Namun dalam versi filmnya, ada lebih banyak adegan flashback, meski dalam porsi yang sengaja dikurangi, tapi cukup memberikan penyegaran misalnya ketika dunia masih baik-baik saja: Vigo membelai Charlize yang tertidur di mobil.

Dan sesungguhnya, tidak ada yang mau kehilangan orang yang dicintai. Istri atau anak. Vigo masih sering memimpikan istrinya dalam masa-masa perjalanan mereka, ketika mereka tidur dimana saja, di tenda, dalam bunker, dalam rumah kosong, atau apapun. Sang anak juga kerap bermimpi, namun mimpi buruk. Inilah kata Vigo: “Bagus jika kamu bermimpi buruk, karena itu artinya kita harus terus berjuang. Tapi jika kamu bermimpi indah, maka sesuatu yang salah sedang terjadi.”

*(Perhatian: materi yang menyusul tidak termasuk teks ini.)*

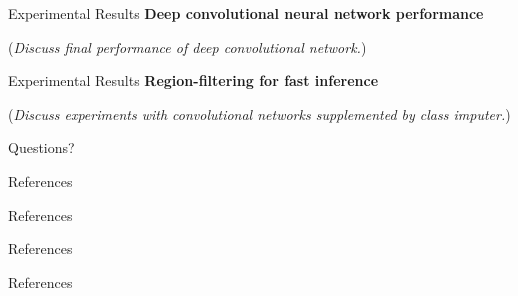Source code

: \documentclass[10pt]{beamer}
\begin{document}
\begin{frame}{Experimental Results}
\textbf{Deep convolutional neural network performance}

(\emph{Discuss final performance of deep convolutional network.})
\end{frame}

\begin{frame}{Experimental Results}
\textbf{Region-filtering for fast inference}

(\emph{Discuss experiments with convolutional networks supplemented by class imputer.})
\end{frame}


\begin{frame}[standout]
  Questions?
\end{frame}


\begin{frame}{References}
\cite{kingma2014semisupervised}

\cite{prince2012computer}

\cite{goodfellow2016deep}

\end{frame}

\begin{frame}{References}
\cite{ioffe2015batch}

\cite{bengio2012representation}

\cite{jaderberg2015spatial}
\end{frame}

\begin{frame}{References}
\cite{iofee2015batch}

\cite{bengio2012representation}

\cite{jaderberg2015spatial}
\end{frame}

\begin{frame}{References}
\cite{szegedy2014deeper}
\end{frame}

\appendix
\end{document}
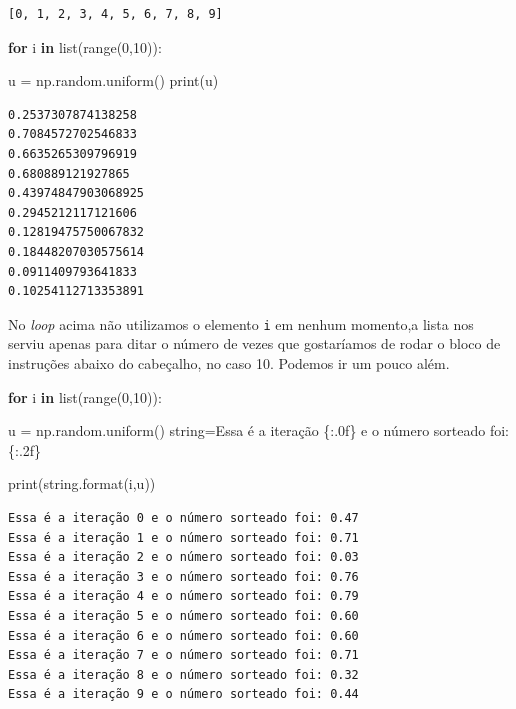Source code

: \documentclass[
  brazilian,
  letterpaper,
  DIV=11,
  numbers=noendperiod]{scrreprt}
\newenvironment{Shaded}{\begin{snugshade}}{\end{snugshade}}
\newcommand{\BuiltInTok}[1]{\textcolor[rgb]{0.00,0.23,0.31}{#1}}
\newcommand{\ControlFlowTok}[1]{\textcolor[rgb]{0.00,0.23,0.31}{\textbf{#1}}}
\newcommand{\DecValTok}[1]{\textcolor[rgb]{0.68,0.00,0.00}{#1}}
\newcommand{\KeywordTok}[1]{\textcolor[rgb]{0.00,0.23,0.31}{\textbf{#1}}}
\newcommand{\NormalTok}[1]{\textcolor[rgb]{0.00,0.23,0.31}{#1}}
\newcommand{\OperatorTok}[1]{\textcolor[rgb]{0.37,0.37,0.37}{#1}}
\newcommand{\SpecialCharTok}[1]{\textcolor[rgb]{0.37,0.37,0.37}{#1}}
\newcommand{\StringTok}[1]{\textcolor[rgb]{0.13,0.47,0.30}{#1}}
\begin{document}
\begin{verbatim}
[0, 1, 2, 3, 4, 5, 6, 7, 8, 9]
\end{verbatim}

\begin{Shaded}
\begin{Highlighting}[]
\ControlFlowTok{for}\NormalTok{ i }\KeywordTok{in} \BuiltInTok{list}\NormalTok{(}\BuiltInTok{range}\NormalTok{(}\DecValTok{0}\NormalTok{,}\DecValTok{10}\NormalTok{)):}
    
\NormalTok{    u }\OperatorTok{=}\NormalTok{ np.random.uniform()}
    \BuiltInTok{print}\NormalTok{(u)}
\end{Highlighting}
\end{Shaded}

\begin{verbatim}
0.2537307874138258
0.7084572702546833
0.6635265309796919
0.680889121927865
0.43974847903068925
0.2945212117121606
0.12819475750067832
0.18448207030575614
0.0911409793641833
0.10254112713353891
\end{verbatim}

No \emph{loop} acima não utilizamos o elemento \texttt{i} em nenhum
momento,a lista nos serviu apenas para ditar o número de vezes que
gostaríamos de rodar o bloco de instruções abaixo do cabeçalho, no caso
10. Podemos ir um pouco além.

\begin{Shaded}
\begin{Highlighting}[]
\ControlFlowTok{for}\NormalTok{ i }\KeywordTok{in} \BuiltInTok{list}\NormalTok{(}\BuiltInTok{range}\NormalTok{(}\DecValTok{0}\NormalTok{,}\DecValTok{10}\NormalTok{)):}
    
\NormalTok{    u }\OperatorTok{=}\NormalTok{ np.random.uniform()}
\NormalTok{    string}\OperatorTok{=}\StringTok{\textquotesingle{}Essa é a iteração }\SpecialCharTok{\{:.0f\}}\StringTok{ e o número sorteado foi: }\SpecialCharTok{\{:.2f\}}\StringTok{\textquotesingle{}}

    \BuiltInTok{print}\NormalTok{(string.}\BuiltInTok{format}\NormalTok{(i,u)) }
\end{Highlighting}
\end{Shaded}

\begin{verbatim}
Essa é a iteração 0 e o número sorteado foi: 0.47
Essa é a iteração 1 e o número sorteado foi: 0.71
Essa é a iteração 2 e o número sorteado foi: 0.03
Essa é a iteração 3 e o número sorteado foi: 0.76
Essa é a iteração 4 e o número sorteado foi: 0.79
Essa é a iteração 5 e o número sorteado foi: 0.60
Essa é a iteração 6 e o número sorteado foi: 0.60
Essa é a iteração 7 e o número sorteado foi: 0.71
Essa é a iteração 8 e o número sorteado foi: 0.32
Essa é a iteração 9 e o número sorteado foi: 0.44
\end{verbatim}
\end{document}
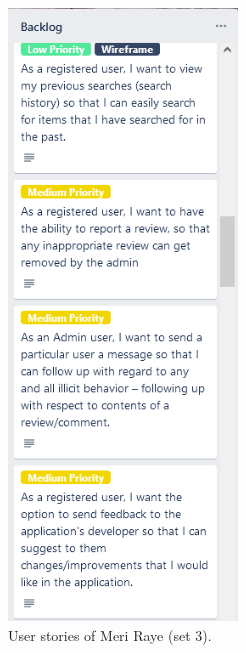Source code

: \documentclass[11pt]{extarticle}
\begin{document}
\begin{center}
    \begin{figure}[H]
        \centering
        \includegraphics[width=2.4in]{Figures/user_stories_3.png}
        \caption{User stories of Meri Raye (set 3).}
    \end{figure}
\end{center}
\end{document}
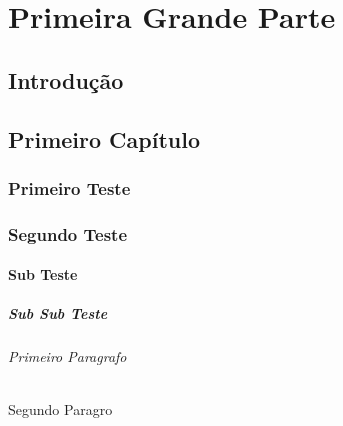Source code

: \renewcommand{\contentsname}{Índice} %
\tableofcontents
\part{Primeira Grande Parte}
	\chapter*{Introdução} %
		\lipsum
		
	\chapter{Primeiro Capítulo}
		\lipsum
		\section{Primeiro Teste}
			\lipsum[1]
				
		\section{Segundo Teste}
			\subsection{Sub Teste}
				\subsubsection{Sub Sub Teste}
					\lipsum[1]
					\paragraph{Primeiro Paragrafo}
						\lipsum[1]
					\subparagraph{Segundo Paragro}
						\lipsum[1]
						
			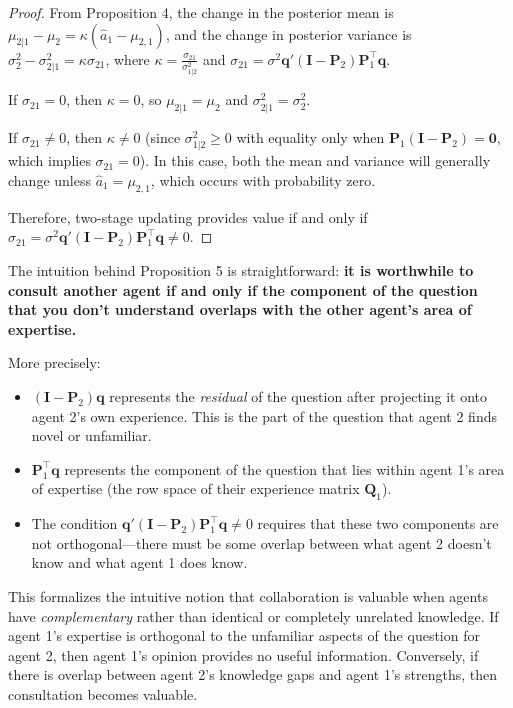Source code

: \documentclass[\ifdraft draft\fi]{article}
\begin{document}
\begin{greyproof}
\begin{proof}
From Proposition 4, the change in the posterior mean is $\mu_{2|1} - \mu_2 = \kappa(\hat{a}_1 - \mu_{2,1})$, and the change in posterior variance is $\sigma_2^2 - \sigma_{2|1}^2 = \kappa \sigma_{21}$, where $\kappa = \frac{\sigma_{21}}{\sigma_{1|2}^2}$ and $\sigma_{21} = \sigma^2 \bm{q}'(\bm{I} - \bm{P}_2)\bm{P}_1^{\top}\bm{q}$.

If $\sigma_{21} = 0$, then $\kappa = 0$, so $\mu_{2|1} = \mu_2$ and $\sigma_{2|1}^2 = \sigma_2^2$. 

If $\sigma_{21} \neq 0$, then $\kappa \neq 0$ (since $\sigma_{1|2}^2 \geq 0$ with equality only when $\bm{P}_1(\bm{I} - \bm{P}_2) = \bm{0}$, which implies $\sigma_{21} = 0$). In this case, both the mean and variance will generally change unless $\hat{a}_1 = \mu_{2,1}$, which occurs with probability zero.

Therefore, two-stage updating provides value if and only if $\sigma_{21} = \sigma^2 \bm{q}'(\bm{I} - \bm{P}_2)\bm{P}_1^{\top}\bm{q} \neq 0$.
\end{proof}
\end{greyproof}

The intuition behind Proposition 5 is straightforward: \textbf{it is worthwhile to consult another agent if and only if the component of the question that you don't understand overlaps with the other agent's area of expertise.}

More precisely:
\begin{itemize}
    \item $(\bm{I} - \bm{P}_2)\bm{q}$ represents the \textit{residual} of the question after projecting it onto agent 2's own experience. This is the part of the question that agent 2 finds novel or unfamiliar.
    \item $\bm{P}_1^{\top}\bm{q}$ represents the component of the question that lies within agent 1's area of expertise (the row space of their experience matrix $\bm{Q}_1$).
    \item The condition $\bm{q}'(\bm{I} - \bm{P}_2)\bm{P}_1^{\top}\bm{q} \neq 0$ requires that these two components are not orthogonal—there must be some overlap between what agent 2 doesn't know and what agent 1 does know.
\end{itemize}

This formalizes the intuitive notion that collaboration is valuable when agents have \textit{complementary} rather than identical or completely unrelated knowledge. If agent 1's expertise is orthogonal to the unfamiliar aspects of the question for agent 2, then agent 1's opinion provides no useful information. Conversely, if there is overlap between agent 2's knowledge gaps and agent 1's strengths, then consultation becomes valuable.
\end{document}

Ketika mereka menemukan orang-orang, siapapun itu, Vigo selalu berpikir kalau mereka adalah orang jahat yang akan melukai anaknya. Ada satu adegan yang intense dimana Vigo mengajari anaknya bunuh diri dengan pistol, bahkan menodongkan pistol ke kening anaknya sendiri, yaitu ketika bahaya demikian mengancam.

Meski samar, sang ayah diam-diam mempertanyakan Tuhan. Ia berkata sebagai kata-kata penghiburan untuk anaknya, ketika mereka sama-sama mendapati kalau mereka sekarat karena kelaparan: “aku tak percaya Tuhan. Tapi ketika kamu lahir, aku percaya. Karena siapa lagi yang bisa menciptakanmu?”

Vigo menemukan jepit rambut istrinya dan ia merenung, salah satu dari voice over terbaiknya: “Jika Aku Tuhan, aku akan menciptakan dunia yang persis sama dengan yang diciptakannya, agar aku bisa bertemu kembali denganmu.”

Namun dalam kondisi dengan derita yang tak berkesudahan itu, keduanya menyadari bahwa hanya kematianlah yang akan mengakhirinya. “Papa, jika aku mati, apa yang akan kau lakukan?”

“Lebih baik, aku mati juga.”

Tidak seperti film-film bertema Post Apocalypse lainnya, yang menarik pada The Road bukanlah monster atau orang-orang yang menjadi kanibal, dan perjuangan heroik meraih kemenangan atas tokoh-tokoh jahat, melainkan sebuah hubungan ayah dan anak yang indah dan penuh kasih, seperti dalam Le Grand Voyage.

Ini terlihat ketika Vigo mulai lemah dan akhirnya menemui sakaratul mautnya. Ia minta maaf pada sang anak. Tidak ada tangis berlebihan, itu terjadi di pantai, sang anak sendirian, dan ia meraih pistol yang hanya menyisakan satu peluru. Seseorang datang, anak kecil itu menodongkan pistol padanya. Orang itu tampak menyeramkan, namun ia yakinkan bahwa ia bukan orang jahat, dan akan menolongnya.

Anak kecil itu akhirnya percaya, ia kembali ke mayat ayahnya. “Aku akan selalu mengingatmu, Papa. Apapun yang terjadi.” Ia lalu menutup wajah beku sang ayah dengan selimut usang.

Ia menemui orang asing yang saat itu bersama seorang wanita, dan anak-anak—kira-kira seusianya. Dan seekor anjing. Ia menilai mereka, seperti bertanya apakah mereka orang baik atau orang jahat. Lalu ia tersenyum. Film berakhir, yang melahirkan efek puitis akan suatu dunia dimana hidup bisa lebih jadi lebih buruk di tahun-tahun yang akan datang, dimana kiamat dan bencana mungkin bisa benar-benar terjadi. Namun ketika saat itu datang, semoga kita bisa bersama dengan orang yang kita cintai dan mencintai kita.

The Road didedikasikan oleh Cormac McCarthy untuk anaknya.